From the You Just Can’t Make This Stuff Up Dept: The Munich Olympics and the CIA’s New Informant
How Willi Voss Went From Abetting Terror to Working for the CIA
Willi Voss started as a petty criminal in Germany’s industrial Ruhr Valley. Before long, though, he found himself helping the PLO, even playing a minor role in the 1972 Munich Olympics attack. He went on to become a valuable CIA informant, and has now written a book about his life in the shadows. By SPIEGEL Staff
In the summer of 1975, Willi Voss was left with few alternatives: prison, suicide or betrayal. He chose betrayal. After all, he had just been betrayed by the two men whom he had trusted, and whose struggle had forced him to lead a clandestine existence.
It was Palestinian leader Yasser Arafat’s closest advisers who had used him and jeopardized his life: Abu Daoud, the mastermind behind the terror attack on Israeli athletes at the 1972 Summer Olympics in Munich, and Abu Iyad, head of the PLO intelligence service Razd.

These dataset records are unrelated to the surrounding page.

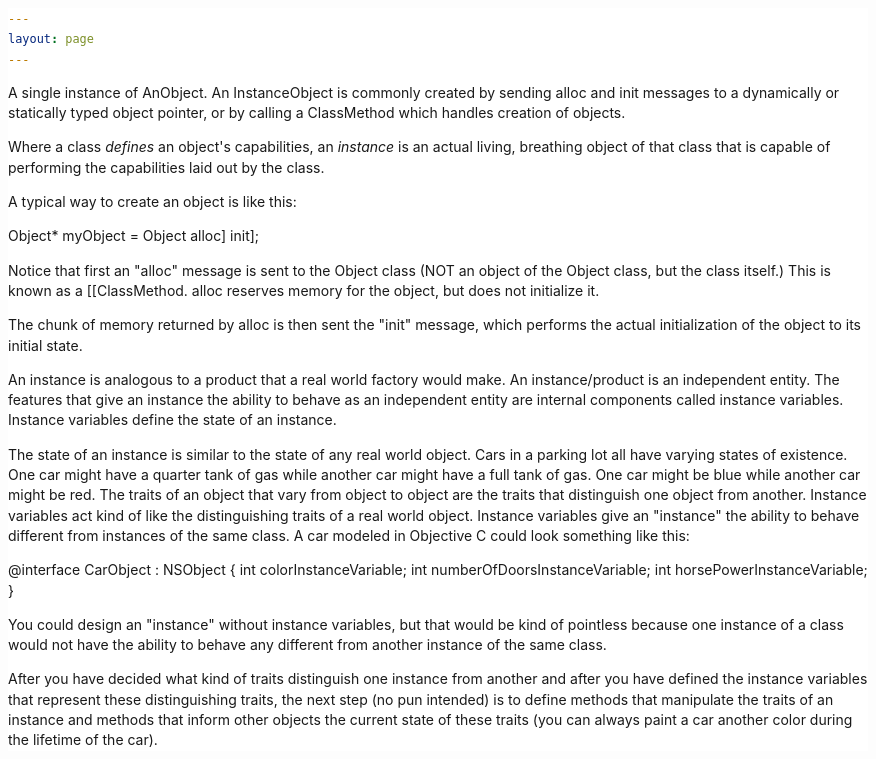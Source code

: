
 ```yaml
---
layout: page
---
```




A single instance of AnObject. An InstanceObject is commonly created by sending alloc and init messages to a dynamically or statically typed object pointer, or by calling a ClassMethod which handles creation of objects.

Where a class *defines* an object's capabilities, an *instance* is an actual living, breathing object of that class that is capable of performing the capabilities laid out by the class.

A typical way to create an object is like this:

Object* myObject = Object alloc] init];

Notice that first an "alloc" message is sent to the Object class (NOT an object of the Object class, but the class itself.)  This is known as a [[ClassMethod.  alloc reserves memory for the object, but does not initialize it.

The chunk of memory returned by alloc is then sent the "init" message, which performs the actual initialization of the object to its initial state.

An instance is analogous to a product that a real world factory would make. An instance/product is an independent entity. The features that give an instance the ability to behave as an independent entity are internal components called instance variables. Instance variables define the state of an instance.

The state of an instance is similar to the state of any real world object. Cars in a parking lot all have varying states of existence. One car might have a quarter tank of gas while another car might have a full tank of gas. One car might be blue while another car might be red. The traits of an object that vary from object to object are the traits that distinguish one object from another. Instance variables act kind of like the distinguishing traits of a real world object. Instance variables give an "instance" the ability to behave different from instances of the same class. A car modeled in Objective C could look something like this:

    

@interface CarObject : NSObject {
	int colorInstanceVariable;
	int numberOfDoorsInstanceVariable;
	int horsePowerInstanceVariable;
}



You could design an "instance" without instance variables, but that would be kind of pointless because one instance of a class would not have the ability to behave any different from another instance of the same class. 

After you have decided what kind of traits distinguish one instance from another and after you have defined the instance variables that represent these distinguishing traits, the next step (no pun intended) is to define methods that manipulate the traits of an instance and methods that inform other objects the current state of these traits (you can always paint a car another color during the lifetime of the car).
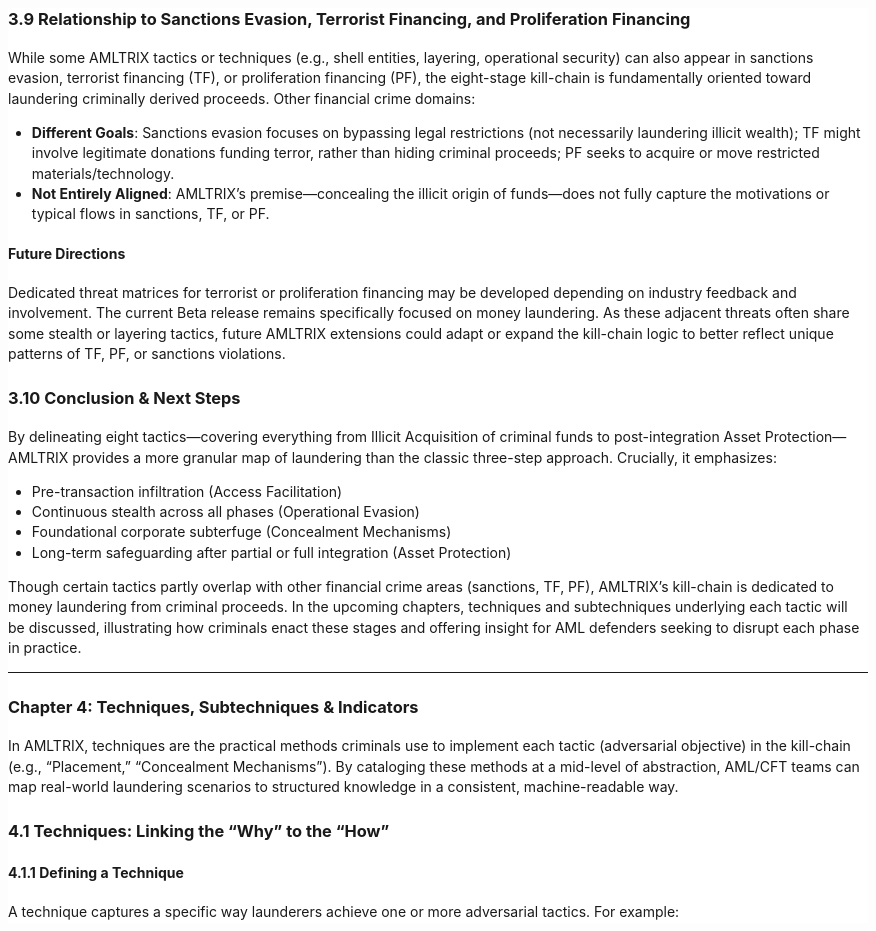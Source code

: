 ### 3.9 Relationship to Sanctions Evasion, Terrorist Financing, and Proliferation Financing

While some AMLTRIX tactics or techniques (e.g., shell entities, layering, operational security) can also appear in sanctions evasion, terrorist financing (TF), or proliferation financing (PF), the eight-stage kill-chain is fundamentally oriented toward laundering criminally derived proceeds. Other financial crime domains:

- **Different Goals**: Sanctions evasion focuses on bypassing legal restrictions (not necessarily laundering illicit wealth); TF might involve legitimate donations funding terror, rather than hiding criminal proceeds; PF seeks to acquire or move restricted materials/technology.  
- **Not Entirely Aligned**: AMLTRIX’s premise—concealing the illicit origin of funds—does not fully capture the motivations or typical flows in sanctions, TF, or PF.

#### Future Directions

Dedicated threat matrices for terrorist or proliferation financing may be developed depending on industry feedback and involvement. The current Beta release remains specifically focused on money laundering. As these adjacent threats often share some stealth or layering tactics, future AMLTRIX extensions could adapt or expand the kill-chain logic to better reflect unique patterns of TF, PF, or sanctions violations.

### 3.10 Conclusion & Next Steps

By delineating eight tactics—covering everything from Illicit Acquisition of criminal funds to post-integration Asset Protection—AMLTRIX provides a more granular map of laundering than the classic three-step approach. Crucially, it emphasizes:

- Pre-transaction infiltration (Access Facilitation)  
- Continuous stealth across all phases (Operational Evasion)  
- Foundational corporate subterfuge (Concealment Mechanisms)  
- Long-term safeguarding after partial or full integration (Asset Protection)

Though certain tactics partly overlap with other financial crime areas (sanctions, TF, PF), AMLTRIX’s kill-chain is dedicated to money laundering from criminal proceeds. In the upcoming chapters, techniques and subtechniques underlying each tactic will be discussed, illustrating how criminals enact these stages and offering insight for AML defenders seeking to disrupt each phase in practice.

---
<h3 id="chapter-4-techniques-subtechniques--indicators"> Chapter 4: Techniques, Subtechniques & Indicators </h3>


In AMLTRIX, techniques are the practical methods criminals use to implement each tactic (adversarial objective) in the kill-chain (e.g., “Placement,” “Concealment Mechanisms”). By cataloging these methods at a mid-level of abstraction, AML/CFT teams can map real-world laundering scenarios to structured knowledge in a consistent, machine-readable way.

### 4.1 Techniques: Linking the “Why” to the “How”

#### 4.1.1 Defining a Technique

A technique captures a specific way launderers achieve one or more adversarial tactics. For example:
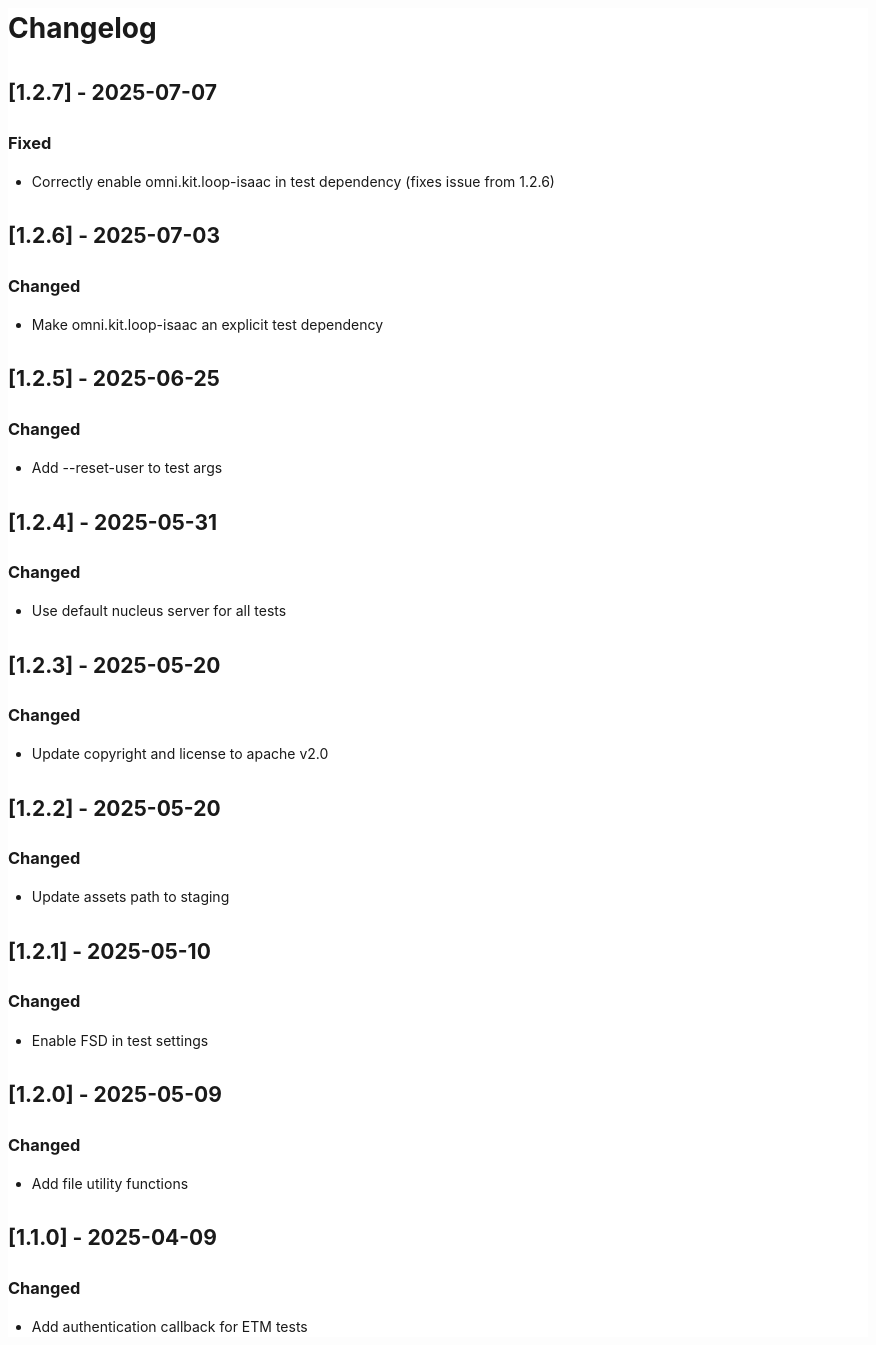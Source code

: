 # Changelog
## [1.2.7] - 2025-07-07
### Fixed
- Correctly enable omni.kit.loop-isaac in test dependency (fixes issue from 1.2.6)

## [1.2.6] - 2025-07-03
### Changed
- Make omni.kit.loop-isaac an explicit test dependency

## [1.2.5] - 2025-06-25
### Changed
- Add --reset-user to test args

## [1.2.4] - 2025-05-31
### Changed
- Use default nucleus server for all tests

## [1.2.3] - 2025-05-20
### Changed
- Update copyright and license to apache v2.0

## [1.2.2] - 2025-05-20
### Changed
- Update assets path to staging

## [1.2.1] - 2025-05-10
### Changed
- Enable FSD in test settings

## [1.2.0] - 2025-05-09
### Changed
- Add file utility functions

## [1.1.0] - 2025-04-09
### Changed
- Add authentication callback for ETM tests
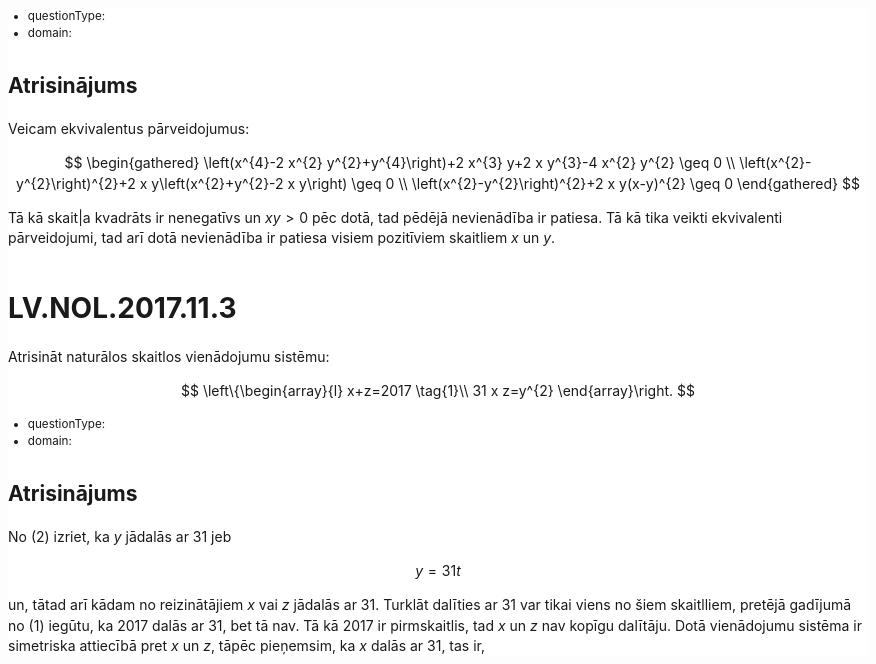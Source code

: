 <small>

* questionType:
* domain:

</small>


## Atrisinājums

Veicam ekvivalentus pārveidojumus:

$$
\begin{gathered}
\left(x^{4}-2 x^{2} y^{2}+y^{4}\right)+2 x^{3} y+2 x y^{3}-4 x^{2} y^{2} \geq 0 \\
\left(x^{2}-y^{2}\right)^{2}+2 x y\left(x^{2}+y^{2}-2 x y\right) \geq 0 \\
\left(x^{2}-y^{2}\right)^{2}+2 x y(x-y)^{2} \geq 0
\end{gathered}
$$

Tā kā skait|a kvadrāts ir nenegatīvs un $x y>0$ pēc dotā, tad pēdējā nevienādība ir patiesa. Tā kā tika veikti ekvivalenti pārveidojumi, tad arī dotā nevienādība ir patiesa visiem pozitīviem skaitliem $x$ un $y$.



# <lo-sample/> LV.NOL.2017.11.3

Atrisināt naturālos skaitlos vienādojumu sistēmu:

$$
\left\{\begin{array}{l}
x+z=2017  \tag{1}\\
31 x z=y^{2}
\end{array}\right.
$$

<small>

* questionType:
* domain:

</small>


## Atrisinājums

No (2) izriet, ka $y$ jādalās ar 31 jeb

$$
y=31 t
$$

un, tātad arī kādam no reizinātājiem $x$ vai $z$ jādalās ar 31. Turklāt dalīties ar 31 var tikai viens no šiem skaitlliem, pretējā gadījumā no (1) iegūtu, ka 2017 dalās ar 31, bet tā nav. Tā kā 2017 ir pirmskaitlis, tad $x$ un $z$ nav kopīgu dalītāju. Dotā vienādojumu sistēma ir simetriska attiecībā pret $x$ un $z$, tāpēc pieņemsim, ka $x$ dalās ar 31, tas ir,

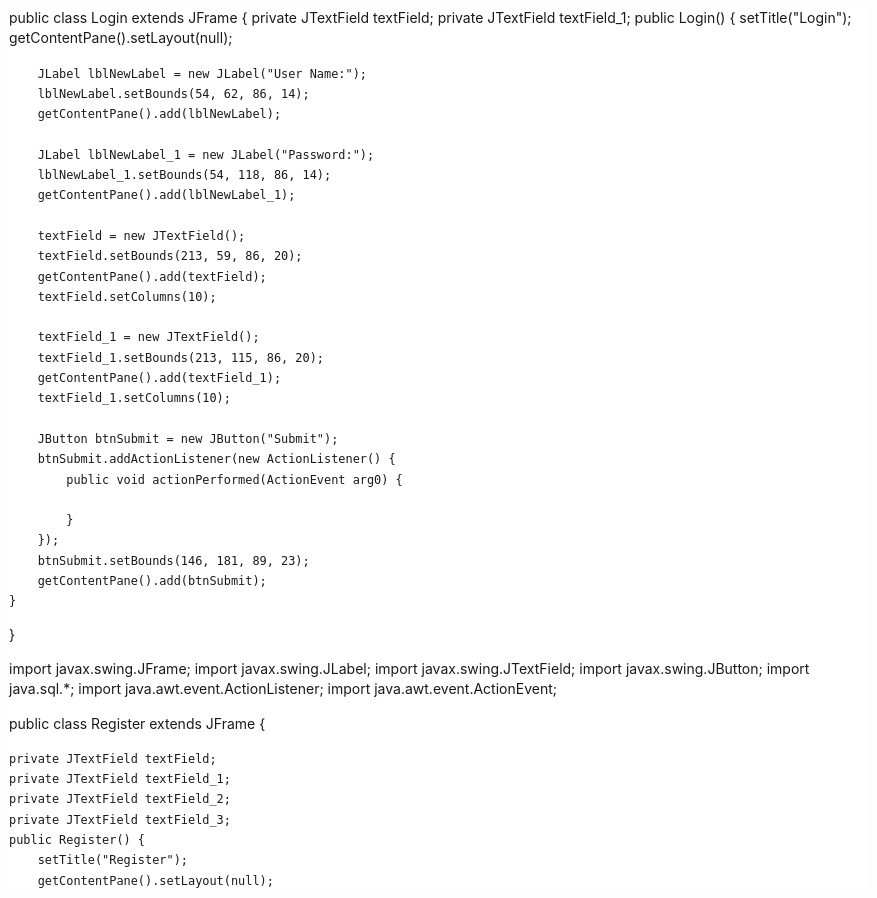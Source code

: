 public class Login extends JFrame {
	private JTextField textField;
	private JTextField textField_1;
	public Login() {
		setTitle("Login");
		getContentPane().setLayout(null);
		
		JLabel lblNewLabel = new JLabel("User Name:");
		lblNewLabel.setBounds(54, 62, 86, 14);
		getContentPane().add(lblNewLabel);
		
		JLabel lblNewLabel_1 = new JLabel("Password:");
		lblNewLabel_1.setBounds(54, 118, 86, 14);
		getContentPane().add(lblNewLabel_1);
		
		textField = new JTextField();
		textField.setBounds(213, 59, 86, 20);
		getContentPane().add(textField);
		textField.setColumns(10);
		
		textField_1 = new JTextField();
		textField_1.setBounds(213, 115, 86, 20);
		getContentPane().add(textField_1);
		textField_1.setColumns(10);
		
		JButton btnSubmit = new JButton("Submit");
		btnSubmit.addActionListener(new ActionListener() {
			public void actionPerformed(ActionEvent arg0) {
				
			}
		});
		btnSubmit.setBounds(146, 181, 89, 23);
		getContentPane().add(btnSubmit);
	}

}


import javax.swing.JFrame;
import javax.swing.JLabel;
import javax.swing.JTextField;
import javax.swing.JButton;
import java.sql.*;
import java.awt.event.ActionListener;
import java.awt.event.ActionEvent;


public class Register extends JFrame {
	
	private JTextField textField;
	private JTextField textField_1;
	private JTextField textField_2;
	private JTextField textField_3;
	public Register() {
		setTitle("Register");
		getContentPane().setLayout(null);
		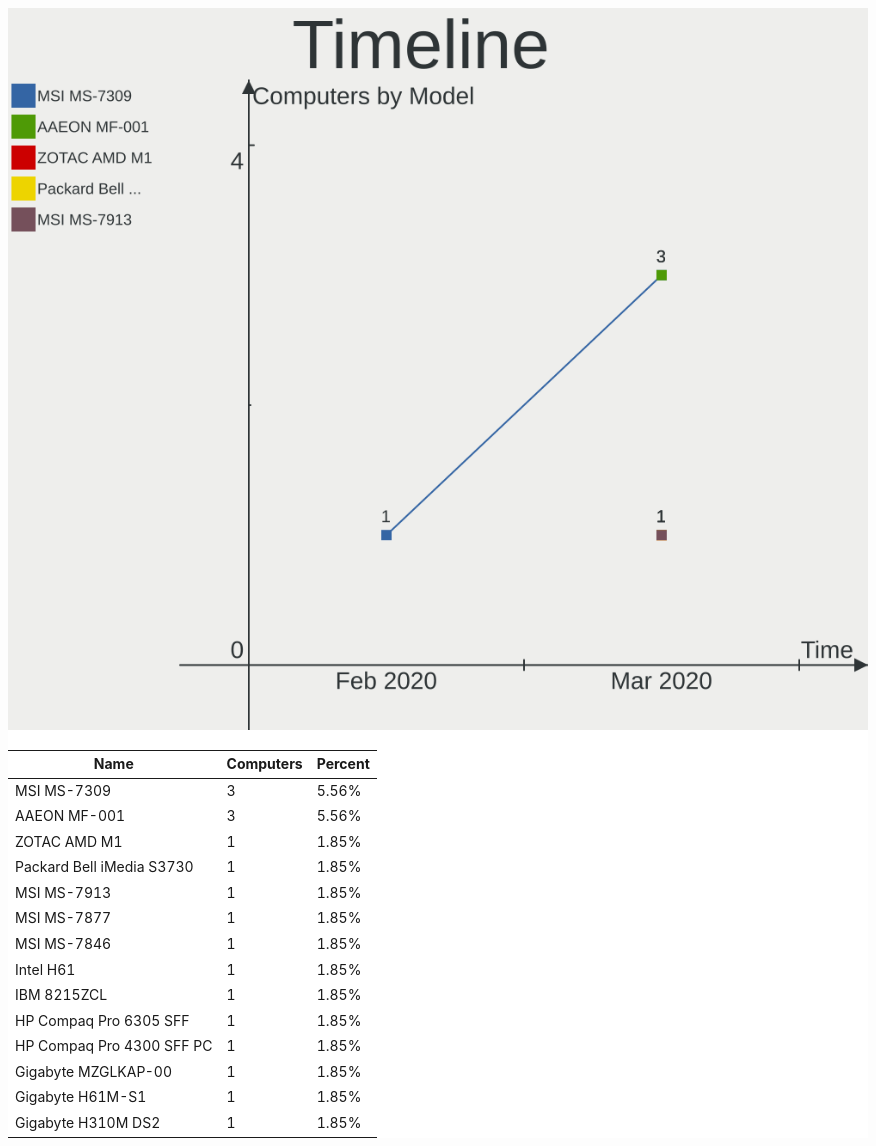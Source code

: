 ![Model](./images/line_chart/node_model.svg)

| Name                             | Computers | Percent |
|----------------------------------|-----------|---------|
| MSI MS-7309                      | 3         | 5.56%   |
| AAEON MF-001                     | 3         | 5.56%   |
| ZOTAC AMD M1                     | 1         | 1.85%   |
| Packard Bell iMedia S3730        | 1         | 1.85%   |
| MSI MS-7913                      | 1         | 1.85%   |
| MSI MS-7877                      | 1         | 1.85%   |
| MSI MS-7846                      | 1         | 1.85%   |
| Intel H61                        | 1         | 1.85%   |
| IBM 8215ZCL                      | 1         | 1.85%   |
| HP Compaq Pro 6305 SFF           | 1         | 1.85%   |
| HP Compaq Pro 4300 SFF PC        | 1         | 1.85%   |
| Gigabyte MZGLKAP-00              | 1         | 1.85%   |
| Gigabyte H61M-S1                 | 1         | 1.85%   |
| Gigabyte H310M DS2               | 1         | 1.85%   |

Voss, a petty criminal from West Germany’s industrial Ruhr region, in cahoots with Palestinian leaders who were feared around the world? It took a number of coincidences and twists of fate in Voss’s life before he found himself in such a position, but here he was on a mission for the Palestinians — in a Mercedes-Benz, traveling from Beirut to Belgrade, together with his girlfriend Ellen, so it would all look like a vacation trip.